Exact copy, pictures excluded: please retype every record below.

--- Data for this task ---

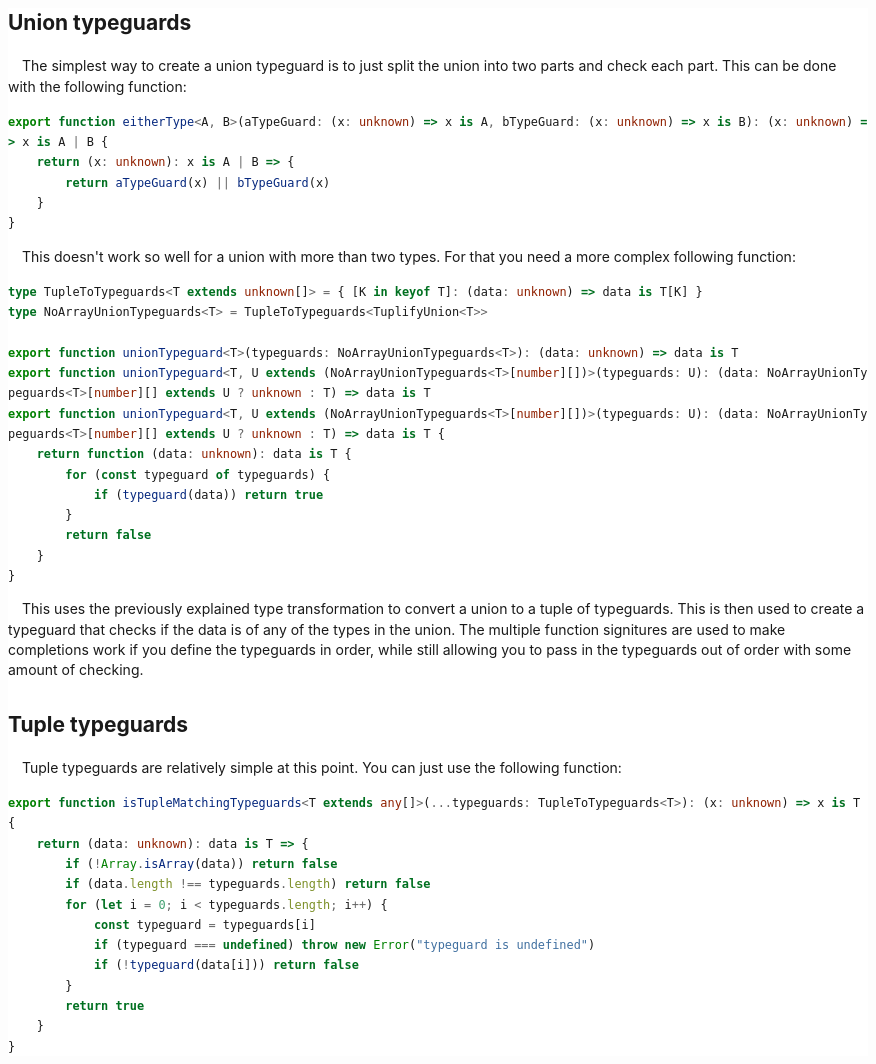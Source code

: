 ## Union typeguards

&ensp;&ensp;The simplest way to create a union typeguard is to just split the union into two parts and check each part. This can be done with the following function:

```ts
export function eitherType<A, B>(aTypeGuard: (x: unknown) => x is A, bTypeGuard: (x: unknown) => x is B): (x: unknown) => x is A | B {
    return (x: unknown): x is A | B => {
        return aTypeGuard(x) || bTypeGuard(x)
    }
}
```

&ensp;&ensp;This doesn't work so well for a union with more than two types. For that you need a more complex following function:

```ts
type TupleToTypeguards<T extends unknown[]> = { [K in keyof T]: (data: unknown) => data is T[K] }
type NoArrayUnionTypeguards<T> = TupleToTypeguards<TuplifyUnion<T>>

export function unionTypeguard<T>(typeguards: NoArrayUnionTypeguards<T>): (data: unknown) => data is T
export function unionTypeguard<T, U extends (NoArrayUnionTypeguards<T>[number][])>(typeguards: U): (data: NoArrayUnionTypeguards<T>[number][] extends U ? unknown : T) => data is T
export function unionTypeguard<T, U extends (NoArrayUnionTypeguards<T>[number][])>(typeguards: U): (data: NoArrayUnionTypeguards<T>[number][] extends U ? unknown : T) => data is T {
    return function (data: unknown): data is T {
        for (const typeguard of typeguards) {
            if (typeguard(data)) return true
        }
        return false
    }
}
```

&ensp;&ensp;This uses the previously explained type transformation to convert a union to a tuple of typeguards. This is then used to create a typeguard that checks if the data is of any of the types in the union. The multiple function signitures are used to make completions work if you define the typeguards in order, while still allowing you to pass in the typeguards out of order with some amount of checking.

## Tuple typeguards

&ensp;&ensp;Tuple typeguards are relatively simple at this point. You can just use the following function:

```ts
export function isTupleMatchingTypeguards<T extends any[]>(...typeguards: TupleToTypeguards<T>): (x: unknown) => x is T {
    return (data: unknown): data is T => {
        if (!Array.isArray(data)) return false
        if (data.length !== typeguards.length) return false
        for (let i = 0; i < typeguards.length; i++) {
            const typeguard = typeguards[i]
            if (typeguard === undefined) throw new Error("typeguard is undefined")
            if (!typeguard(data[i])) return false
        }
        return true
    }
}
```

---

Result:
Source code

: ## Union typeguards

&ensp;&ensp;The simplest way to create a union typeguard is to just split the union into two parts and check each part. This can be done with the following function:

```ts
export function eitherType<A, B>(aTypeGuard: (x: unknown) => x is A, bTypeGuard: (x: unknown) => x is B): (x: unknown) => x is A | B {
    return (x: unknown): x is A | B => {
        return aTypeGuard(x) || bTypeGuard(x)
    }
}
```

&ensp;&ensp;This doesn't work so well for a union with more than two types. For that you need a more complex following function:

```ts
type TupleToTypeguards<T extends unknown[]> = { [K in keyof T]: (data: unknown) => data is T[K] }
type NoArrayUnionTypeguards<T> = TupleToTypeguards<TuplifyUnion<T>>

export function unionTypeguard<T>(typeguards: NoArrayUnionTypeguards<T>): (data: unknown) => data is T
export function unionTypeguard<T, U extends (NoArrayUnionTypeguards<T>[number][])>(typeguards: U): (data: NoArrayUnionTypeguards<T>[number][] extends U ? unknown : T) => data is T
export function unionTypeguard<T, U extends (NoArrayUnionTypeguards<T>[number][])>(typeguards: U): (data: NoArrayUnionTypeguards<T>[number][] extends U ? unknown : T) => data is T {
    return function (data: unknown): data is T {
        for (const typeguard of typeguards) {
            if (typeguard(data)) return true
        }
        return false
    }
}
```

&ensp;&ensp;This uses the previously explained type transformation to convert a union to a tuple of typeguards. This is then used to create a typeguard that checks if the data is of any of the types in the union. The multiple function signitures are used to make completions work if you define the typeguards in order, while still allowing you to pass in the typeguards out of order with some amount of checking.

## Tuple typeguards

&ensp;&ensp;Tuple typeguards are relatively simple at this point. You can just use the following function:

```ts
export function isTupleMatchingTypeguards<T extends any[]>(...typeguards: TupleToTypeguards<T>): (x: unknown) => x is T {
    return (data: unknown): data is T => {
        if (!Array.isArray(data)) return false
        if (data.length !== typeguards.length) return false
        for (let i = 0; i < typeguards.length; i++) {
            const typeguard = typeguards[i]
            if (typeguard === undefined) throw new Error("typeguard is undefined")
            if (!typeguard(data[i])) return false
        }
        return true
    }
}
```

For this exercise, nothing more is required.